Comparisons of Gut Microbiota Among Healthy Control, Patients With Conventional Adenoma, Sessile Serrated Adenoma, and Colorectal Cancer.
10.15430/JCP.2017.22.2.108
- Author:
Hyuk YOON
1
;
Nayoung KIM
;
Ji Hyun PARK
;
Yong Sung KIM
;
Jongchan LEE
;
Hyoung Woo KIM
;
Yoon Jin CHOI
;
Cheol Min SHIN
;
Young Soo PARK
;
Dong Ho LEE
;
Hyun Chae JUNG
Author Information
1. Department of Internal Medicine, Seoul National University Bundang Hospital, Seongnam, Korea. nayoungkim49@empas.com
- Publication Type:Original Article
- Keywords:
Microbiota;
Colonic neoplasms;
Colon cancer;
Colon adenoma;
Sessile serrated adenoma
- MeSH:
Adenoma*;
Bacteria;
Bacteroidetes;
Biopsy;
Carcinogenesis;
Colonic Neoplasms;
Colonoscopy;
Colorectal Neoplasms*;
Firmicutes;
Fusobacterium nucleatum;
Gastrointestinal Microbiome*;
Genes, rRNA;
Humans;
Microbiota;
Mucous Membrane;
Proteobacteria;
Pseudomonas
- From:Journal of Cancer Prevention
2017;22(2):108-114
- CountryRepublic of Korea
- Language:English
-
Abstract:
BACKGROUND: Studies on gut microbiota regarding colorectal carcinogenesis, including sessile serrated adenoma (SSA), have been scarce. The aim of this study is to investigate the role of mucosa-associated gut microbiota in the colorectal carcinogenesis.
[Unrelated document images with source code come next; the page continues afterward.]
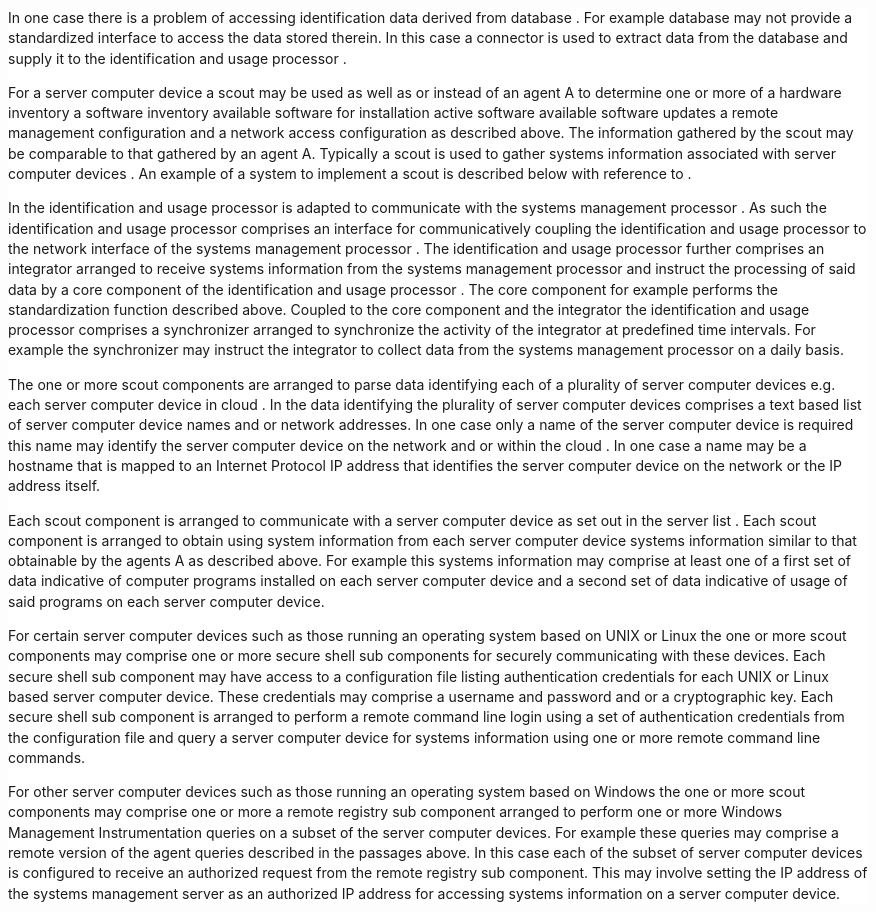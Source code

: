In one case there is a problem of accessing identification data derived from database . For example database may not provide a standardized interface to access the data stored therein. In this case a connector is used to extract data from the database and supply it to the identification and usage processor .

For a server computer device a scout may be used as well as or instead of an agent A to determine one or more of a hardware inventory a software inventory available software for installation active software available software updates a remote management configuration and a network access configuration as described above. The information gathered by the scout may be comparable to that gathered by an agent A. Typically a scout is used to gather systems information associated with server computer devices . An example of a system to implement a scout is described below with reference to .

In the identification and usage processor is adapted to communicate with the systems management processor . As such the identification and usage processor comprises an interface for communicatively coupling the identification and usage processor to the network interface of the systems management processor . The identification and usage processor further comprises an integrator arranged to receive systems information from the systems management processor and instruct the processing of said data by a core component of the identification and usage processor . The core component for example performs the standardization function described above. Coupled to the core component and the integrator the identification and usage processor comprises a synchronizer arranged to synchronize the activity of the integrator at predefined time intervals. For example the synchronizer may instruct the integrator to collect data from the systems management processor on a daily basis.

The one or more scout components are arranged to parse data identifying each of a plurality of server computer devices e.g. each server computer device in cloud . In the data identifying the plurality of server computer devices comprises a text based list of server computer device names and or network addresses. In one case only a name of the server computer device is required this name may identify the server computer device on the network and or within the cloud . In one case a name may be a hostname that is mapped to an Internet Protocol IP address that identifies the server computer device on the network or the IP address itself.

Each scout component is arranged to communicate with a server computer device as set out in the server list . Each scout component is arranged to obtain using system information from each server computer device systems information similar to that obtainable by the agents A as described above. For example this systems information may comprise at least one of a first set of data indicative of computer programs installed on each server computer device and a second set of data indicative of usage of said programs on each server computer device.

For certain server computer devices such as those running an operating system based on UNIX or Linux the one or more scout components may comprise one or more secure shell sub components for securely communicating with these devices. Each secure shell sub component may have access to a configuration file listing authentication credentials for each UNIX or Linux based server computer device. These credentials may comprise a username and password and or a cryptographic key. Each secure shell sub component is arranged to perform a remote command line login using a set of authentication credentials from the configuration file and query a server computer device for systems information using one or more remote command line commands.

For other server computer devices such as those running an operating system based on Windows the one or more scout components may comprise one or more a remote registry sub component arranged to perform one or more Windows Management Instrumentation queries on a subset of the server computer devices. For example these queries may comprise a remote version of the agent queries described in the passages above. In this case each of the subset of server computer devices is configured to receive an authorized request from the remote registry sub component. This may involve setting the IP address of the systems management server as an authorized IP address for accessing systems information on a server computer device.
METHODS: We collected biopsy samples of normal rectal mucosa during colonoscopy from healthy control and patients with conventional adenoma, SSA, and colorectal cancer (CRC), respectively (n = 6). Pyrosequencing for 16S rRNA gene of bacteria was performed to compare gut microbiota. RESULTS: The most abundant phylum in total samples was Proteobacteria (55.6%), followed by Firmicutes (27.4%) and Bacteroidetes (11.6%). There was no significant difference in relative abundance of the phylum level among the four groups. Fusobacterium nucleatum, known to be frequently detected during colorectal carcinogenesis, was found in only one sample of patient with SSA. The rarefaction curves showed that the diversity of mucosal communities of patients with CRC is the lowest among the four groups and the diversity of mucosal communities of patients with SSA is higher than that of healthy control. Among the four groups, Shannon's and Simpson's index for diversity was the lowest and the highest in the patients with CRC, respectively; it did not reach statistical significance. The proportion of genus Pseudomonas was very high in the samples of patients with stage II–IV CRC compared with those with stage I CRC (59.3% vs. 0.3%, P = 0.064). CONCLUSIONS: Our study suggests no significant role of mucosa-associated gut microbiota in the colorectal carcinogenesis. Further study for many samples or using fecal material could be helpful.